Dua varietas baru ini memiliki umur tanam 110 hari, lebih pendek dari varietas Rojolele induk, 155 hari. “Masa tanam sudah terpotong 45 hari atau 1,5 bulan. Dulu masyarakat malas menanam Rojolele karena harus nunggu lama hingga bisa panen. Lamanya masa tanam berpengaruh ke pemeliharaan dan tenaga sehingga kini jarang ada petani mau nanam Rojolele induk,” katanya.
Menurut Umar, penelitian awalnya dilakukan untuk memperpendek umur tanam. Namun, teknologi yang diterapkan Batan ternyata juga bisa memperpendek batang Rojolele. Ukuran batang Srinuk dan Srinar hanya sekitar 110-115 cm, lebih pendek dari Rrojolele induk setinggi 160 cm.
“Ukuran tinggi ini pengaruhnya ke rebah batang. Semakin tinggi batang, semakin gampang rebah. Uji coba tanam varietas yang baru tidak ditemui kasus rebah batang kecuali ada puting beliung,” tuturnya.
Tak hanya itu, produktivitas Srinuk dan Srinar juga lebih tinggi. Keduanya bisa menghasilkan 9-10 ton gabah kering panen (GKP) per hektar (ha). Di lahan dengan air irigasi minim, Srinuk dan Srinar masih bisa menghasilkan 8 ton GKP per ha. “Rojolele induk itu produktivitasnya berkisar 6-7 ton GKP per hektar,” kata Umar.
Lebih penting lagi, ujar Umar, kualitas beras Rojolele tidak menurun. Rojolele Srinuk dan Srinar tetap wangi dan pulen sama seperti varietas induknya. Untuk menguji pasar, Pemkab Klaten mengundang para pelaku usaha katering dan perberasan. Hasilnya, beras Srinuk dan Srinar mendapat sambutan baik. Keduanya dinilai seenak dan sewangi Rojolele induk.
“Perbedaan keduanya lebih ke bentuk bulir. Srinar bulirnya lebih panjang sedangkan Srinuk lebih membulat. Dua indikator, pulen dan wangi, kualitas keduanya sama maksimal,” katanya.
Sementara itu, varietas Sriten tidak lulus uji pelepasan karena secara fisik dinilai memiliki kemiripan dengan Srinar. Pemkab Klaten dan Batan telah mengurus dokumen kepemilikan varietas Srinuk, Srinar, dan Sriten. Selain itu, juga mengurus dokumen pelepasan dua varietas, Srinuk dan Srinar. “Kami juga telah mendaftarkan kepemilikan Rojolele induk,” tuturnya.

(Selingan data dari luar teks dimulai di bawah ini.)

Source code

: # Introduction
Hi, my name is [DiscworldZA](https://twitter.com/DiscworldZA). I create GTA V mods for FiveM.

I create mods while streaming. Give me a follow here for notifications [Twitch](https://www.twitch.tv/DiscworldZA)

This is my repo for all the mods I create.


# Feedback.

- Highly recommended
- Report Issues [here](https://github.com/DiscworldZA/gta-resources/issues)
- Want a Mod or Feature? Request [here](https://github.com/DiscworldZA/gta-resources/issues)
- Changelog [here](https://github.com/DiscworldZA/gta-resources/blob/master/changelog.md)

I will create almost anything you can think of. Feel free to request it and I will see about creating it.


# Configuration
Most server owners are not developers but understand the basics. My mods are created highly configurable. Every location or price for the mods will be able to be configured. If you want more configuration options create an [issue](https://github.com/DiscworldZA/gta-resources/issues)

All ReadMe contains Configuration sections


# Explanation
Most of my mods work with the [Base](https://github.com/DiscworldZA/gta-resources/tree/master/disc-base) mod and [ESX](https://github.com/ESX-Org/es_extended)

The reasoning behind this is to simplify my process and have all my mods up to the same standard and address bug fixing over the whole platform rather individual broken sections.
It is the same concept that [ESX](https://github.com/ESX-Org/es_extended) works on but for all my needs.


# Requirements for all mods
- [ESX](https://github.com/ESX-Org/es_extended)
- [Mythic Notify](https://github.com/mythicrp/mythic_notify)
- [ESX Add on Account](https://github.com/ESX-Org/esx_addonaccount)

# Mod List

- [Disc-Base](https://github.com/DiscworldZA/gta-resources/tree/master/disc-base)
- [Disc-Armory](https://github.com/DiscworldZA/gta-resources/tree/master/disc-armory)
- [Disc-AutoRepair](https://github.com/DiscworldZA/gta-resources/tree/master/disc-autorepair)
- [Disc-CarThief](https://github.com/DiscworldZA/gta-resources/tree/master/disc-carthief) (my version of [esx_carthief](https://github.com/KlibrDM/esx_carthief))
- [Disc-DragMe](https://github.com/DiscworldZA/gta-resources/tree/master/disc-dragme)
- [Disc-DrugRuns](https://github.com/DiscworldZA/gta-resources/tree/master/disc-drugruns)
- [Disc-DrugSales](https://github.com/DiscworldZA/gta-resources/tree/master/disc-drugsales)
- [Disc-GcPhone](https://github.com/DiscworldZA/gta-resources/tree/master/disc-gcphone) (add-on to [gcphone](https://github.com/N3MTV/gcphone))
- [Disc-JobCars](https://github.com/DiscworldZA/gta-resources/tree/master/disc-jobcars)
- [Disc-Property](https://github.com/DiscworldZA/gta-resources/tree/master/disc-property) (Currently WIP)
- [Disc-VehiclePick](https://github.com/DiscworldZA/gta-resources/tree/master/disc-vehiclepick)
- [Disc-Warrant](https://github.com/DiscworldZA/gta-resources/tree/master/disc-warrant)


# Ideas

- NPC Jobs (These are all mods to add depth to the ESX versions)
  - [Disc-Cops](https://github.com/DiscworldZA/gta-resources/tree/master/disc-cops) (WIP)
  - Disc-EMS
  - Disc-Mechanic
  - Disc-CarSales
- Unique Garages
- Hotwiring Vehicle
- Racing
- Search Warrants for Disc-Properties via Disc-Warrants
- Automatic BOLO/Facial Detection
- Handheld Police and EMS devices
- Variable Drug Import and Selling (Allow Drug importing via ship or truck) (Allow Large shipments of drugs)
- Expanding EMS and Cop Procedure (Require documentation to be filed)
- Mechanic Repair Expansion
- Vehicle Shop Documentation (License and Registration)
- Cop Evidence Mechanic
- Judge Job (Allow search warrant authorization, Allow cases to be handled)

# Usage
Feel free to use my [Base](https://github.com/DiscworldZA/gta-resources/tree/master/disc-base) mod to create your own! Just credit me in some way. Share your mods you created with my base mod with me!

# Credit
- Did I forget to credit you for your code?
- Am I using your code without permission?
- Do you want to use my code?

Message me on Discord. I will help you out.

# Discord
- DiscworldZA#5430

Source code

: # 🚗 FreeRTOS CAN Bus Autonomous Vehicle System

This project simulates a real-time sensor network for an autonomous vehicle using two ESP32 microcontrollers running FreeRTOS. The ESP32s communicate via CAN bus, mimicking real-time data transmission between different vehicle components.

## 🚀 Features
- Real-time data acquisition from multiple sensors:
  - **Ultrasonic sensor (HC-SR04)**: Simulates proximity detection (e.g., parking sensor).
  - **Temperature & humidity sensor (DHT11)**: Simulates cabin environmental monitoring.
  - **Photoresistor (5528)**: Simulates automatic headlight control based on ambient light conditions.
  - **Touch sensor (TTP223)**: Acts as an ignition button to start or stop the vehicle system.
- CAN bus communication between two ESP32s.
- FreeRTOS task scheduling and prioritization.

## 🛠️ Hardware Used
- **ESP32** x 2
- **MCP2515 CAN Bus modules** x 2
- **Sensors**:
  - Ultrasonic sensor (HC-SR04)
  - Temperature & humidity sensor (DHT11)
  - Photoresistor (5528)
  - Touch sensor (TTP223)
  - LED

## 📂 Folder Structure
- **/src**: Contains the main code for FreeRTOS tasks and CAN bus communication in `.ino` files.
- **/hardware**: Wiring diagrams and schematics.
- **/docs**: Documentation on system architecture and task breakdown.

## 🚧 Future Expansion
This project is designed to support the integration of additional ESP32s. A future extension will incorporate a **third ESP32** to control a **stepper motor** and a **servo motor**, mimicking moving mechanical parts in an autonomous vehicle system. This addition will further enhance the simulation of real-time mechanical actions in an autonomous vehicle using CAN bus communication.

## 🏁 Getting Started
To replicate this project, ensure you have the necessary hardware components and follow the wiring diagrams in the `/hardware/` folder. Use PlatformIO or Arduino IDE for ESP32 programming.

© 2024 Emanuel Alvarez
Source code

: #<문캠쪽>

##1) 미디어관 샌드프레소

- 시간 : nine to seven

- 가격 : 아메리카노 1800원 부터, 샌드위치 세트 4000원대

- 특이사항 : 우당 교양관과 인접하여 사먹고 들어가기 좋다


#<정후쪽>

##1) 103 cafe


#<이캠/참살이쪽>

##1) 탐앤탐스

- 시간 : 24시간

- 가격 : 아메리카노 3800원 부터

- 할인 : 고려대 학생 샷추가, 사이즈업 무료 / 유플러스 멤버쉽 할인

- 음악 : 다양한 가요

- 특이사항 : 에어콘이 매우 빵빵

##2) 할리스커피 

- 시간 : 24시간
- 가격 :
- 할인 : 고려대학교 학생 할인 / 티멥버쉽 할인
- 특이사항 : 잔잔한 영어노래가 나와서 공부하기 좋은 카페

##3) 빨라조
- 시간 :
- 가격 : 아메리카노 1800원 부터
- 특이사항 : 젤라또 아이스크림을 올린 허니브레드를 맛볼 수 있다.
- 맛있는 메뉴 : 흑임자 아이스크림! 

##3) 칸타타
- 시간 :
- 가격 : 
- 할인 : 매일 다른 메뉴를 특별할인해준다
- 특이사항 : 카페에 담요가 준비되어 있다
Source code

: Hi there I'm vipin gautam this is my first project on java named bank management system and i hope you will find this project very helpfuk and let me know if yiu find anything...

Pemkab Klaten dan Batan yang menjalin kerja sama penelitian sejak 2013 sama-sama memiliki hak kepemilikan Srinuk, Srinar, dan Sriten. Pemkab Klaten menargetkan varietas Srinuk dan Srinar sudah mengantongi sertifikat benih pada Desember 2019 atau paling lambat Januari 2020. Benih Srinuk dan Srinar selanjutnya akan dibagikan kepada para petani di Klaten untuk ditanam.
Menurut Umar, benih Srinuk dan Srinar bakal diedarkan secara terbatas hanya untuk di Klaten. Karenanya, keduanya varietas itu didaftarkan sebagai benih daerah, bukan benih nasional seperti IR 64. Ini untuk menjaga Rojolele sebagai beras premium khas Klaten sehingga bisa mengangkat kesejahteraan petani setempat.
Dengan hanya bisa ditanam di Klaten, produksi beras tidak berlebih sehingga harga bisa dikendalikan agar tidak jatuh. Untuk itu, Pemkab Klaten akan menerbitkan regulasi yang mengatur agar benih Rojolele hanya bisa diedarkan dan ditanam di Klaten. “Kami berharap dengan berbagai keunggulan Srinuk dan Srinar ini petani akan tertarik lagi menanam padi Rojolele,” katanya.